The 21st Synod of Bishops, which runs from Oct. 2 to Oct. 23 is dedicated to the theme of the Eucharist. It may be worth recalling that historically, the first week and a half is often the most interesting period during a Synod of Bishops.
In the early days of the synod, when participants can talk about anything they like, they have the chance to start conversations, to break taboos and to send signals to the wider church, the impact of which may far outlive the synod itself.
Sandra Magister at chiesa.com offers a diary of the topics discussed at the first nine days of the Synod:
Taking the Eucharist as a defining image of the Church – as also happened for early Christianity, in the eyes of pagan observers – some of the synod fathers have found positive signs in it, and others negative. Cardinal Edmund Szoka, for example, went so far as to decry the fact that “some of our priests, and even some bishops, have lost their faith in the Holy Eucharist, an celebrate Holy Mass as if it were simply a professional duty.”
The result, as other European and Western synod fathers in particular have complained, is a dramatic decline in Mass attendance.
But others have said that there is a very lively celebration of the Eucharist in their respective countries.
Cardinal Telesphore Placidus Toppo of India has attributed to the Eucharist, celebrated with great participation, “one of the best success stories of the Catholic Church's mission. In just 130 years, [my] archdiocese of Ranchi has given birth to 12 dioceses, and produced 23 bishops, hundreds of priests, and thousands of religious.”
The Eucharist, he explained, has an extraordinarily liberating effect: “Our Christian tribals today have full confidence that Jesus' saving death and resurrection has stripped the sovereignties and ruling forces of the universe and destroyed their power (Col 2:14-15). In this faith experience of our people, the Eucharist has brought about a paradigm shift from their former blood-sacrifices with which they tried to placate so called evil spirits, and reoriented them to the new and eternal covenant established in Jesus Christ.”
In Vietnam, bishop Pierre Tran Dinh Tu said, “about 80% attend Mass on Sundays, and 15% during week days. On important feasts, such as Christmas and Easter, the number may reach 96%.

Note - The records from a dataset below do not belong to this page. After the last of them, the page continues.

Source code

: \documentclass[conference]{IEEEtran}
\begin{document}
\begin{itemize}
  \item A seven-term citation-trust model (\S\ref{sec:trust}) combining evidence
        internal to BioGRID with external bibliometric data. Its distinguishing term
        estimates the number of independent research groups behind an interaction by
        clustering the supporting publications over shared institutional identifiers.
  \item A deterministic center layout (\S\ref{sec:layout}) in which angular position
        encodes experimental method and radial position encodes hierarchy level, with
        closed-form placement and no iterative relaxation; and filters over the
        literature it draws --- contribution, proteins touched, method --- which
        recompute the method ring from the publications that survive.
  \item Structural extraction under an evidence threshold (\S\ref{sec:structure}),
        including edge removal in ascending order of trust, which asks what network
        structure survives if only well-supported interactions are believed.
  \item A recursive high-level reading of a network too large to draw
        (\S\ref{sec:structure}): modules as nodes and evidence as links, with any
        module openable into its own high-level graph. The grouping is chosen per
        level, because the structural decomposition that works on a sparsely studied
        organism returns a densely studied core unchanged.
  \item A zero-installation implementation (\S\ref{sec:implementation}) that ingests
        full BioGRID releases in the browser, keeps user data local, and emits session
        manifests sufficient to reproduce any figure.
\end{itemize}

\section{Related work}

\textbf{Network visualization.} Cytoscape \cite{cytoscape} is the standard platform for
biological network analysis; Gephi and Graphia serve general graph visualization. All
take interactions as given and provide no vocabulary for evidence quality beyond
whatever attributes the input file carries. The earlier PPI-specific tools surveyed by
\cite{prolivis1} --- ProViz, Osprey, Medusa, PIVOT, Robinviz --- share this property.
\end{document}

But cardinal Cláudio Hummes of San Paolo in Brazil said he was more concerned: “The number of Brazilians who declare themselves Catholics has diminished rapidly, on an average of 1% a year. In 1991 Catholic Brazilians were nearly 83%, today and according to new studies, they are barely 67%. We wonder with anxiety: how long will Brazil remain a Catholic country?

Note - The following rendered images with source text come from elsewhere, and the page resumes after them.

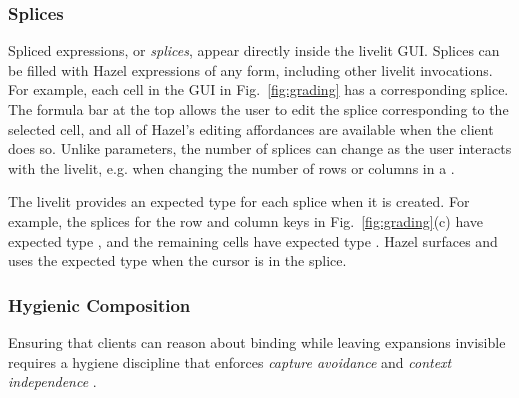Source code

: \subsubsection{Splices}\label{sec:splices}
Spliced expressions, or \emph{splices}, appear directly inside the livelit GUI.
Splices can be filled with Hazel expressions of any form, including other livelit invocations.
For example, each cell in the  GUI in Fig.~\ref{fig:grading}
has a corresponding splice. The formula bar at the top 
allows the user to edit the splice corresponding to the selected cell,
and all of Hazel's editing affordances are available when the client does so.
Unlike parameters, the number of splices can change 
as the user interacts with the livelit, e.g. when changing the number of rows or columns in a .

The livelit provides an expected type for each splice when it is created.
For example, the splices for the row and column keys in Fig.~\ref{fig:grading}(c) have expected type , 
and the remaining cells have expected type .
Hazel surfaces and uses the expected type when the cursor is in the splice.


\subsubsection{Hygienic Composition}\label{sec:hygiene}
 

Ensuring that clients can reason about binding while leaving expansions
 invisible 
 requires a hygiene discipline that enforces \emph{capture avoidance}
and \emph{context independence} \cite{TLMs}.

Without a doubt, the number of priests has fallen. In 1978, the first year of John Paul II’s pontificate, there was one priest for every 1,797 faithful in the Catholic Church. In 2003, there was one for every 2,677.

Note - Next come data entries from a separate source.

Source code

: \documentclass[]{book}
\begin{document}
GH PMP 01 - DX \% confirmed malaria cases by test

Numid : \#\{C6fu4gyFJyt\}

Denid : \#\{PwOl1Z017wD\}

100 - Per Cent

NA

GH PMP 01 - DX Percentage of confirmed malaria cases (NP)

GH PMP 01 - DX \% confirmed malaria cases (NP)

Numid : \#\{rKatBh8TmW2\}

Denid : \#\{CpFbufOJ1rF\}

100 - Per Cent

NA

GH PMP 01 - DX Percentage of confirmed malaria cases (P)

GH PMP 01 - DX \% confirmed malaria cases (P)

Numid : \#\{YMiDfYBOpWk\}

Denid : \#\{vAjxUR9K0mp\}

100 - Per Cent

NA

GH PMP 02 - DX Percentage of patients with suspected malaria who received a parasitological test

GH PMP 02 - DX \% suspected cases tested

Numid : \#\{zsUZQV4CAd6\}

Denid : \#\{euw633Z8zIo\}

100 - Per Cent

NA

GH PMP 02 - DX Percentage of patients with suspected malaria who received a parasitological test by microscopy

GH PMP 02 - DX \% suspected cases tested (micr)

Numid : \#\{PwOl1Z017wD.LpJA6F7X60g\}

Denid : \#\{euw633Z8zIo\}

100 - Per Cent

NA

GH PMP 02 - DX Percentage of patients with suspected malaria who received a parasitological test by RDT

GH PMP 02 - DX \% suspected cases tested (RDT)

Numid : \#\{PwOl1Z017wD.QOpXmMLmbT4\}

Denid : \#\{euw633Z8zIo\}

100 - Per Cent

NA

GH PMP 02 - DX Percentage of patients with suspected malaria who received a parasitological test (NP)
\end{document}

Various persons on various occasions have suggested that the shortage of priests be addressed by ordaining married men in the Latin Rite Church, as is already done in the Eastern Rite Catholic Churches. However, only one bishop raised this hypothesis during the first nine days of this synod: cardinal Angelo Scola, who brought it up during his introductory address to the synod.
Instead of the ordination of married men, Scola suggested “a more adequate distribution of the clergy throughout the world.” During the discussion, many of the bishops supported this proposal, while a generic suggestion to reconsider the discipline of clerical celibacy was advanced by just a few bishops from Great Britain and New Zealand.
Curiously, the most serious criticisms of ordaining married men came from exponents of the Eastern Rite Churches, in which married priesthood is the norm. Cardinal Nasrallah Pierre Sfeir, patriarch of the Maronites of Lebanon, said:
“Half of our diocesan priests are married. However, we must admit that the marriage of priests, even if resolving one problem, also creates other serious problems. A married priest has the duty of taking care of his wife and children, to ensure their education, to secure for them a certain social standing. The priesthood was also a means of social promotion in Lebanon. Another problem arises for a married priest, that of not having misunderstandings with the parishioners. Despite this, it can be the case that the bishop cannot transfer him, due to the impossibility of his family to move with him.”
In some countries, the impediment to communion concerns a large number of the faithful. In the United States, for example, it is estimated that there are between 6 and 8 million divorced and remarried Catholics. Of these, about 10 percent have had their first marriage recognized as invalid. So those in an irregular position, those unable to receive communion, would number between 5 and 7 million.
Last July 25, while speaking to the priests of the diocese of Aosta, Benedict XVI said he wanted to reconsider the case of those who married in church without actually believing, and then, having been separated and remarried, have come to the faith. If their first marriage were recognized as invalid, the pope said, they would no longer be in an irregular condition, and so there would no longer be an impediment to communion.
Another question discussed at the synod is that of “intercommunion,” or the sharing of the Eucharist between Catholic Christians and those of other denominations, which is generally permitted only in exceptional cases.